Reproduce the records word for word, apart from the images they contain.

Provided records —
-- Opening Marker --

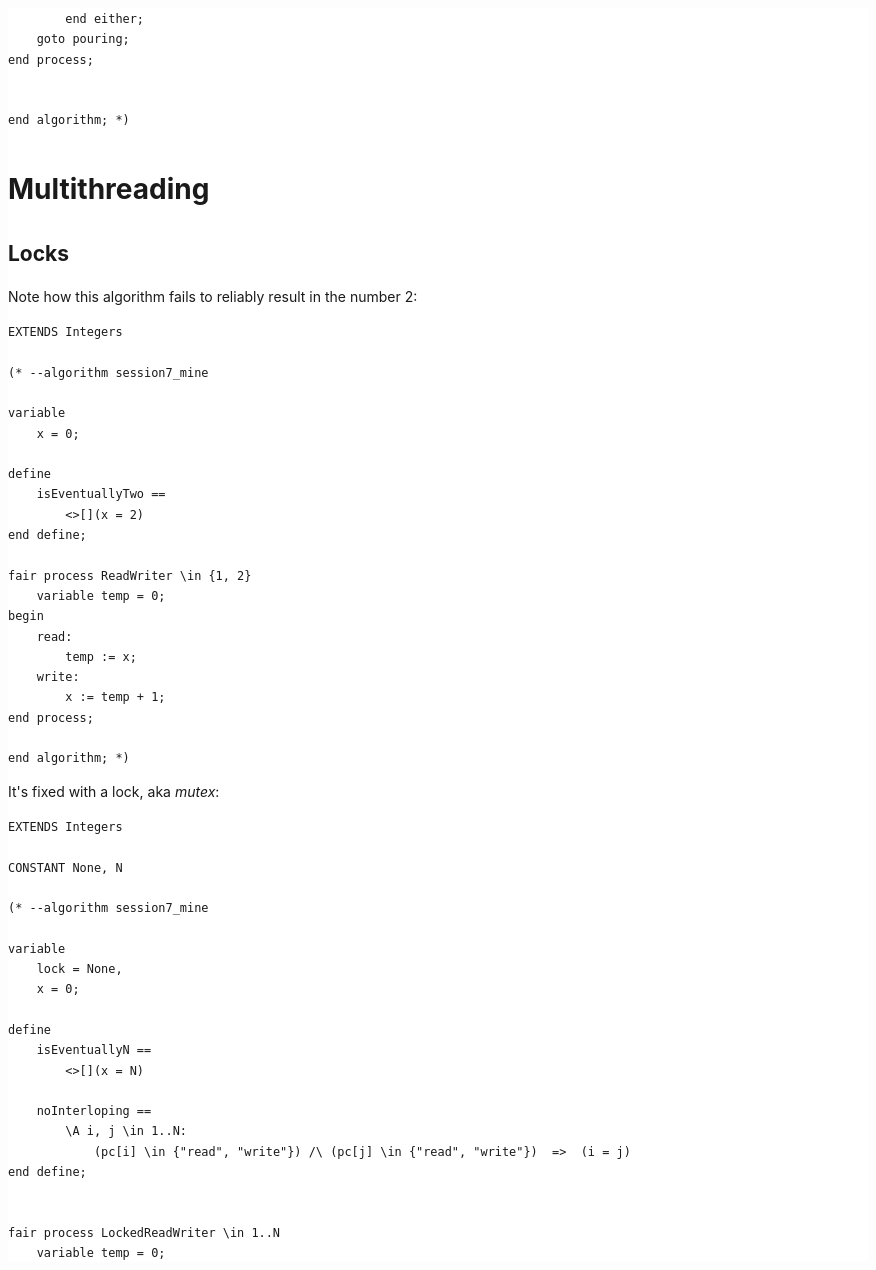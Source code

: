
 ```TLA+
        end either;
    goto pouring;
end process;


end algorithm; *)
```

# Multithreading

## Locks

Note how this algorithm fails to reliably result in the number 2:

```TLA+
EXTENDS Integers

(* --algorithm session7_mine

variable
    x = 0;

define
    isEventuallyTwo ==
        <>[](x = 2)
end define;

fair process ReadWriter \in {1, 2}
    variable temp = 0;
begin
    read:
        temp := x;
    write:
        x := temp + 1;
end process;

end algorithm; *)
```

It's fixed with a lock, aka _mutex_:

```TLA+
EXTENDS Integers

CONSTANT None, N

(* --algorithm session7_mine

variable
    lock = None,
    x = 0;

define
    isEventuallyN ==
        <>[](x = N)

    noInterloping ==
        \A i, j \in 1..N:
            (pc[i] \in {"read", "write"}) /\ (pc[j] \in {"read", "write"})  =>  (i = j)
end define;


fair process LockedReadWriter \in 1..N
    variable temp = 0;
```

-- Closing Marker --

Answer for the task —
Source code

:
 ```TLA+
        end either;
    goto pouring;
end process;


end algorithm; *)
```

# Multithreading

## Locks

Note how this algorithm fails to reliably result in the number 2:

```TLA+
EXTENDS Integers

(* --algorithm session7_mine

variable
    x = 0;

define
    isEventuallyTwo ==
        <>[](x = 2)
end define;

fair process ReadWriter \in {1, 2}
    variable temp = 0;
begin
    read:
        temp := x;
    write:
        x := temp + 1;
end process;

end algorithm; *)
```

It's fixed with a lock, aka _mutex_:

```TLA+
EXTENDS Integers

CONSTANT None, N

(* --algorithm session7_mine

variable
    lock = None,
    x = 0;

define
    isEventuallyN ==
        <>[](x = N)

    noInterloping ==
        \A i, j \in 1..N:
            (pc[i] \in {"read", "write"}) /\ (pc[j] \in {"read", "write"})  =>  (i = j)
end define;


fair process LockedReadWriter \in 1..N
    variable temp = 0;
```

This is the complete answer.